Иден знала, что нужно убить его, но не стреляла. Эта история заинтриговала ее, хотя чем именно, было трудно выразить словами. Версио сказала себе, что просто хочет — в качестве ягодки на торте — добыть имя еще одной изменницы, которую затем уволят с важного поста, как вырывают сорняк в саду.
Но в то же время ей было интересно узнать больше об этой женщине, которая, если верить Лаксу — а почему нет? — была «беззаветно предана Империи», но все-таки нашла способ Империи изменить.
В этом следовало разобраться.
Поэтому, не ослабляя внимания и продолжая целиться в его незащищенную грудь, Иден сказала:
— Продолжай.
— Ты знаешь, почему я присоединился к «Мечтателям», хотя и выгляжу здесь чужаком.
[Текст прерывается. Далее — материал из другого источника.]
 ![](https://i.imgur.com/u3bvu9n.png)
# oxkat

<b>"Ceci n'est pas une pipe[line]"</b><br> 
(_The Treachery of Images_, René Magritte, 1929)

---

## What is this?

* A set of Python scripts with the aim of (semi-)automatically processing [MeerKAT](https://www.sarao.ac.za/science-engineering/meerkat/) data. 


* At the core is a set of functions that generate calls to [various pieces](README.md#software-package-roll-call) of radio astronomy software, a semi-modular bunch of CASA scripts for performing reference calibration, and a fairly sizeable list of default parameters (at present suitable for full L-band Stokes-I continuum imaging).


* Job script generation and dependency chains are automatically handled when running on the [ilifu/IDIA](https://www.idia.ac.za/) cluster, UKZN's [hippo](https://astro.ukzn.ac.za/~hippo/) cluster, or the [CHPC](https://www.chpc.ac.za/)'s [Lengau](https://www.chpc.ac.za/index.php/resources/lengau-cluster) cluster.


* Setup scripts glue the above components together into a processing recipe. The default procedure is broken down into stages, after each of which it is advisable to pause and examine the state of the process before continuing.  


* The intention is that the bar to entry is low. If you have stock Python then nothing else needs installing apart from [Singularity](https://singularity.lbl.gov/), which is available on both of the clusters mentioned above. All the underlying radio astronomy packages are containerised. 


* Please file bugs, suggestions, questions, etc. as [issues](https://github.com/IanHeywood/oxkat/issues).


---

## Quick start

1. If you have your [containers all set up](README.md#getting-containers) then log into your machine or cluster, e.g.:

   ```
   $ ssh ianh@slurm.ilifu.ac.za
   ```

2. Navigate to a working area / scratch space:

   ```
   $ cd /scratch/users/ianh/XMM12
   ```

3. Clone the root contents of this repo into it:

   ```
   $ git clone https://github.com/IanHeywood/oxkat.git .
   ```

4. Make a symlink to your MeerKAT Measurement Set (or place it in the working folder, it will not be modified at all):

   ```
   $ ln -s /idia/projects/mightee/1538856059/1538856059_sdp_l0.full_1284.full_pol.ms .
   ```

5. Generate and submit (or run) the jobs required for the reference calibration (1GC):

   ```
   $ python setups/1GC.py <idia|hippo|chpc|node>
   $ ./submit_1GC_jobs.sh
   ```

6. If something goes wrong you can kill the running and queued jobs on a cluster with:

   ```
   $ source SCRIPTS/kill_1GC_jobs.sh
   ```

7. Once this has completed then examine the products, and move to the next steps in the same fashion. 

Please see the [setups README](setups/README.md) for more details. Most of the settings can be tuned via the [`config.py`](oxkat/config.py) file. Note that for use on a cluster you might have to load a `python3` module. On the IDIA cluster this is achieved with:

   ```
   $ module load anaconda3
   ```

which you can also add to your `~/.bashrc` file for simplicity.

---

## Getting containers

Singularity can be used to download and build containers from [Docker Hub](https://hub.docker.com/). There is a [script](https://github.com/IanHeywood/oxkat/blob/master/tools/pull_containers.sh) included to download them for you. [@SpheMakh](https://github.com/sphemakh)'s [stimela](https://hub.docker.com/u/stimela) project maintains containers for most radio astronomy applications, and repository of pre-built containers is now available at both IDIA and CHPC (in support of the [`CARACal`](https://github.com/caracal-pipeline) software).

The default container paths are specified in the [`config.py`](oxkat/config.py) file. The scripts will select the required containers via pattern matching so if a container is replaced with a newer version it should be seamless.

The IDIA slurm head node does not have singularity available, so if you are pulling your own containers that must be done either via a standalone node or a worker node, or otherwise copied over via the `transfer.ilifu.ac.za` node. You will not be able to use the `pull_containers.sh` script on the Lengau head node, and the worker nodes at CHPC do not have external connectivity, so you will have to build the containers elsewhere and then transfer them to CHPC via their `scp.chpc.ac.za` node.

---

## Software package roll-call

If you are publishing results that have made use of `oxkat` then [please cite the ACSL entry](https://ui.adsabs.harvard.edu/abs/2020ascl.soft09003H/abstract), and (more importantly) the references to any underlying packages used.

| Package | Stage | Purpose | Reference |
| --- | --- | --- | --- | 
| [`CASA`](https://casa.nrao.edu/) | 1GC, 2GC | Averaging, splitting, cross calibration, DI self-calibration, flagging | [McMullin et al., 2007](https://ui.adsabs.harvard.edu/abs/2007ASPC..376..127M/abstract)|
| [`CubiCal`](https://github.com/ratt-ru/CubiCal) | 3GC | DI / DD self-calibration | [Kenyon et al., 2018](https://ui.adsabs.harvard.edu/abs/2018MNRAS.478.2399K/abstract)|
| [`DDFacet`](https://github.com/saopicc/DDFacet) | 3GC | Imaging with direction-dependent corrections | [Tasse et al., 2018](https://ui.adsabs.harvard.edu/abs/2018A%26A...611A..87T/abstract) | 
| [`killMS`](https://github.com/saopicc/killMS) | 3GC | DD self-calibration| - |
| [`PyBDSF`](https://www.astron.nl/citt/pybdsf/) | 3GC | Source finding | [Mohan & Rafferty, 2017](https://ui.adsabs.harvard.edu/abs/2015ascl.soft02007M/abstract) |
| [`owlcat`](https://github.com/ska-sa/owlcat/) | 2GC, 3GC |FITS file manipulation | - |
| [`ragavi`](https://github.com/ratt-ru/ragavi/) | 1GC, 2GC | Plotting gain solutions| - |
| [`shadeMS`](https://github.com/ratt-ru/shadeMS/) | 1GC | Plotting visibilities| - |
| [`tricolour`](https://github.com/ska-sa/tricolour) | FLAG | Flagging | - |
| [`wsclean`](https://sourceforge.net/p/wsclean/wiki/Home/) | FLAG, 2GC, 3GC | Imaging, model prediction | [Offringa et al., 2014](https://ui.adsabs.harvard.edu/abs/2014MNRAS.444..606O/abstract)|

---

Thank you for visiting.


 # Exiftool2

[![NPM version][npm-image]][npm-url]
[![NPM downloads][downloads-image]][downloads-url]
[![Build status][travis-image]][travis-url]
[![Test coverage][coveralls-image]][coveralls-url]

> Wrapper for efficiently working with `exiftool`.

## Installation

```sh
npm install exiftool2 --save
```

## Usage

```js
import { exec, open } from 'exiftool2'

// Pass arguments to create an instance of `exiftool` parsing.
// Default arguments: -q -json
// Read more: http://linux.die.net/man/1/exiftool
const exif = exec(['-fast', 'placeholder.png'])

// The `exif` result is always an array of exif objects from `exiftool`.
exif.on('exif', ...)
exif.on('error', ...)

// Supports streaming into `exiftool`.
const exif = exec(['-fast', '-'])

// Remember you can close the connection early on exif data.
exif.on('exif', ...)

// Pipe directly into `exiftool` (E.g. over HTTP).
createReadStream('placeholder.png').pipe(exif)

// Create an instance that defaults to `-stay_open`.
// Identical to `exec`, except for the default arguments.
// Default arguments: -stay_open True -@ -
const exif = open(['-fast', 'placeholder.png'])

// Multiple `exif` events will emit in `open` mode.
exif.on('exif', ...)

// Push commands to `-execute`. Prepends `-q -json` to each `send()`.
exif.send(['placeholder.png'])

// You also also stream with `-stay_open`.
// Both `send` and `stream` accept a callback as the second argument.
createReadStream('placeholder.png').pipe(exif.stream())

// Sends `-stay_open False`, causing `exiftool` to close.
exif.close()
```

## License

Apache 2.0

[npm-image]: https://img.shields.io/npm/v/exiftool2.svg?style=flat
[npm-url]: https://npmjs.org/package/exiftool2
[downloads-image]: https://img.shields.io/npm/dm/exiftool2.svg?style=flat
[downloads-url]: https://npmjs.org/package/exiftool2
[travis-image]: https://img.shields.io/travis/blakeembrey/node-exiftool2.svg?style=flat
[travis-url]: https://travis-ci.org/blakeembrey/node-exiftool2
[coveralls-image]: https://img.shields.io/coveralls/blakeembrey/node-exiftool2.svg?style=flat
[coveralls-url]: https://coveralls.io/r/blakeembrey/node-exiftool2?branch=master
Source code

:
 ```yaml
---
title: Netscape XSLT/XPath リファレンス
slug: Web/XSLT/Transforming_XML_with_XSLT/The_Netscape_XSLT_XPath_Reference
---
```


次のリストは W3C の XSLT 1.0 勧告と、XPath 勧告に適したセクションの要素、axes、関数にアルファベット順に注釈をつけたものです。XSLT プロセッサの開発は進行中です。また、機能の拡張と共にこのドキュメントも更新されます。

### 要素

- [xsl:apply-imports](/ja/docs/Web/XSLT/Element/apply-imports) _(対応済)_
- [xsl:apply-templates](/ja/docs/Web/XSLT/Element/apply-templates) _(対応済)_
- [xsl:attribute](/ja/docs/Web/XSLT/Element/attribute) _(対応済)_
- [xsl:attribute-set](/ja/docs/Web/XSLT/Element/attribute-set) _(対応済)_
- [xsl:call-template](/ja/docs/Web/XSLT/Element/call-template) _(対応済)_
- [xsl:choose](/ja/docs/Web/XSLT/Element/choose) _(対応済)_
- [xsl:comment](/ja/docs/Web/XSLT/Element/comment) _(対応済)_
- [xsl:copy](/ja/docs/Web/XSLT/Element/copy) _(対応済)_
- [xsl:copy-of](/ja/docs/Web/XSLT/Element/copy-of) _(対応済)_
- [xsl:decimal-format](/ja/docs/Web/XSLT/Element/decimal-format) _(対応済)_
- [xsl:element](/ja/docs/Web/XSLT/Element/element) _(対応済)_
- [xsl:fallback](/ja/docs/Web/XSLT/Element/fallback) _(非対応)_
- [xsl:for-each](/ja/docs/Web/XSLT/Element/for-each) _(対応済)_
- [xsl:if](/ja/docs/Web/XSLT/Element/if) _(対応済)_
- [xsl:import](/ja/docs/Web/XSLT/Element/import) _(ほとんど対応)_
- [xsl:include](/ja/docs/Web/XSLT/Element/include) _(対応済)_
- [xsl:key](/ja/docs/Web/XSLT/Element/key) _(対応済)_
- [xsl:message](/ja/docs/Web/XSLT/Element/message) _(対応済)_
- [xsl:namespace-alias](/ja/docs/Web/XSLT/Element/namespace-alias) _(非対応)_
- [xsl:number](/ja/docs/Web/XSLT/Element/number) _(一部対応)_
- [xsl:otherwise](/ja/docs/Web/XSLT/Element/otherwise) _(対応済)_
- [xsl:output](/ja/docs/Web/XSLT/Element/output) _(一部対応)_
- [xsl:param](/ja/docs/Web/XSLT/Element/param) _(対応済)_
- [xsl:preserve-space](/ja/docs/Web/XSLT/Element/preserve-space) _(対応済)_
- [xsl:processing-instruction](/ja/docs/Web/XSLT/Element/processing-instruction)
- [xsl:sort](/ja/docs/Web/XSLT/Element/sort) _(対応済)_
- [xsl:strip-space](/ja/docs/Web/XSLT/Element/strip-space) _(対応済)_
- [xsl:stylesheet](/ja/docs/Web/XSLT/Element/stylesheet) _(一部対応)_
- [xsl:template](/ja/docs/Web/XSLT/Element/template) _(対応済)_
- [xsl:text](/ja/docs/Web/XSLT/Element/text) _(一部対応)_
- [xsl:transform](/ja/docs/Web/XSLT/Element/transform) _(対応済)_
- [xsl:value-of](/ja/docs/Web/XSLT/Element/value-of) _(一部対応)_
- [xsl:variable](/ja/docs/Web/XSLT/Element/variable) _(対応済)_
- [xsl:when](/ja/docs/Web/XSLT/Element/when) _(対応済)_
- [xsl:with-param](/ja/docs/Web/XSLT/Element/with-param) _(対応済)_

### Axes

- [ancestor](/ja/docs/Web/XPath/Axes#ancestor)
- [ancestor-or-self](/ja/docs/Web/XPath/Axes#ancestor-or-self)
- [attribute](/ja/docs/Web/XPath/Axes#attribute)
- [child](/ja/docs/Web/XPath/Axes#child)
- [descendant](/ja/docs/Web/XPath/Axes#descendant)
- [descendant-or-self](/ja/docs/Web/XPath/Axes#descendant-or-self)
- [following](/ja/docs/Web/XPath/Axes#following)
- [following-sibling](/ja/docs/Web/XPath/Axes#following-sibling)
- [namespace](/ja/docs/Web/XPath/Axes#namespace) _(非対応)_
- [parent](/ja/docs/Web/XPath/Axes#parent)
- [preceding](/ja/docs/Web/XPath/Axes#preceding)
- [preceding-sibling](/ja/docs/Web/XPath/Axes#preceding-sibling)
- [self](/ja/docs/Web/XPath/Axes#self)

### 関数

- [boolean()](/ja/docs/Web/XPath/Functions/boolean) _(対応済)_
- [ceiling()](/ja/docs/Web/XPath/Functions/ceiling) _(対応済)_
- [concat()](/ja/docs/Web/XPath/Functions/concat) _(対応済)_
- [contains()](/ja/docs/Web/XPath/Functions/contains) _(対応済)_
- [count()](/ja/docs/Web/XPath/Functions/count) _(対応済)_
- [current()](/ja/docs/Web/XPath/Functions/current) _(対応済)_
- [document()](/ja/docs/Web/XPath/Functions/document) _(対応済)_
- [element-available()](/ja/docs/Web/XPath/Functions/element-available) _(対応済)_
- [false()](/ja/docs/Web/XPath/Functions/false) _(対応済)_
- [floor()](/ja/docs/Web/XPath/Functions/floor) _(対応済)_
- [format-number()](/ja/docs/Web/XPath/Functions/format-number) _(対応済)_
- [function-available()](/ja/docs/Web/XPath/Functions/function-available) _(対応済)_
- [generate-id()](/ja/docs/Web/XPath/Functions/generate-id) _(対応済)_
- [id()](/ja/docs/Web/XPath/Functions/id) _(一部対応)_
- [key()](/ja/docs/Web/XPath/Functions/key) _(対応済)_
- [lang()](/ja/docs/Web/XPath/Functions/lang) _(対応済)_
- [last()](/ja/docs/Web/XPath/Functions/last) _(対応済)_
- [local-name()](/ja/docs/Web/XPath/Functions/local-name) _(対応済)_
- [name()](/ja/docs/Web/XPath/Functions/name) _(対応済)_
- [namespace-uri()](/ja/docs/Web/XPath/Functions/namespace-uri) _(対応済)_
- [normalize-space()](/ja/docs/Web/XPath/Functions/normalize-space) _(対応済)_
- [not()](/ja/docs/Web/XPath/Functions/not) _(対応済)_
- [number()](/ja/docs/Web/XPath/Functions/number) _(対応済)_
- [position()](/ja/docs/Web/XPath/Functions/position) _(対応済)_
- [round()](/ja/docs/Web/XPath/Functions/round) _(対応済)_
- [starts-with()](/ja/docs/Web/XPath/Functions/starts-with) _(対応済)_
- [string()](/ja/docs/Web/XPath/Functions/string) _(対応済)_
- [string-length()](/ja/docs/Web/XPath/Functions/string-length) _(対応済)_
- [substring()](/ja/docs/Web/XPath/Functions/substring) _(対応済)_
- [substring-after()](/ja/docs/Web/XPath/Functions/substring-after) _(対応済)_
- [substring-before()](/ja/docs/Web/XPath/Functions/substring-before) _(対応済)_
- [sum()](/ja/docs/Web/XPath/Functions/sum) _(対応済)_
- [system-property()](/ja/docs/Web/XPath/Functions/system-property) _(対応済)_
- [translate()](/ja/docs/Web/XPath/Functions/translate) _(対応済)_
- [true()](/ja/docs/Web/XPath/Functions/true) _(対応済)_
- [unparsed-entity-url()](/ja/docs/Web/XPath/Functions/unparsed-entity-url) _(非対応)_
Но после гибели Со на Джеде я обратился сначала не к ним — я обратился к дочери. Сказал ей, что смерть Герреры стала для меня неожиданно сильным ударом. — Лакс грустно улыбнулся. — Лучшая ложь — та, в которой есть крупица правды. Не так ли?
Иден промолчала. Он продолжил:
— Я сказал ей, что мощь Империи бессмысленно отрицать. Что настоящий мир может наступить лишь после ее окончательной победы. Пообещал рассказать все, что мне известно о деятельности Альянса повстанцев... в обмен на амнистию. Я попросил ее назвать время и место, где я мог бы сдаться властям, — какое-нибудь публичное мероприятие с прямой трансляцией, а лучше несколько. Я ей сказал, что не все в Империи так же благородны, как она. Что боюсь, как бы меня не схватили и не убили, подвергнув пыткам. Ее... огорчила мысль о том, что со мной может произойти подобное.
Иден сглотнула. «Заканчивай это дело, — сказала она себе. — Он не откроет тебе ее имя. Скорее, умрет. Ничего важного он уже не скажет. Убей его, забери инфокарту и возвращайся с отрядом домой».
Но вместо того, чтобы нажать на спуск, Иден облизнула губы и промолвила, стараясь говорить с ледяным спокойствием:
— И тогда она прислала тебе имена тех, кто, по ее убеждению, сдержит слово.
— Не только имена, — ответил Лакс. — Подробную информацию о том, где их найти. Какие события намечены. Коды доступа. Одиннадцать публичных мероприятий, распланированных на три месяца. Одиннадцать вариантов, чтобы сдаться Империи.
— И одним из них было посещение завода, — сложила одно с другим Иден.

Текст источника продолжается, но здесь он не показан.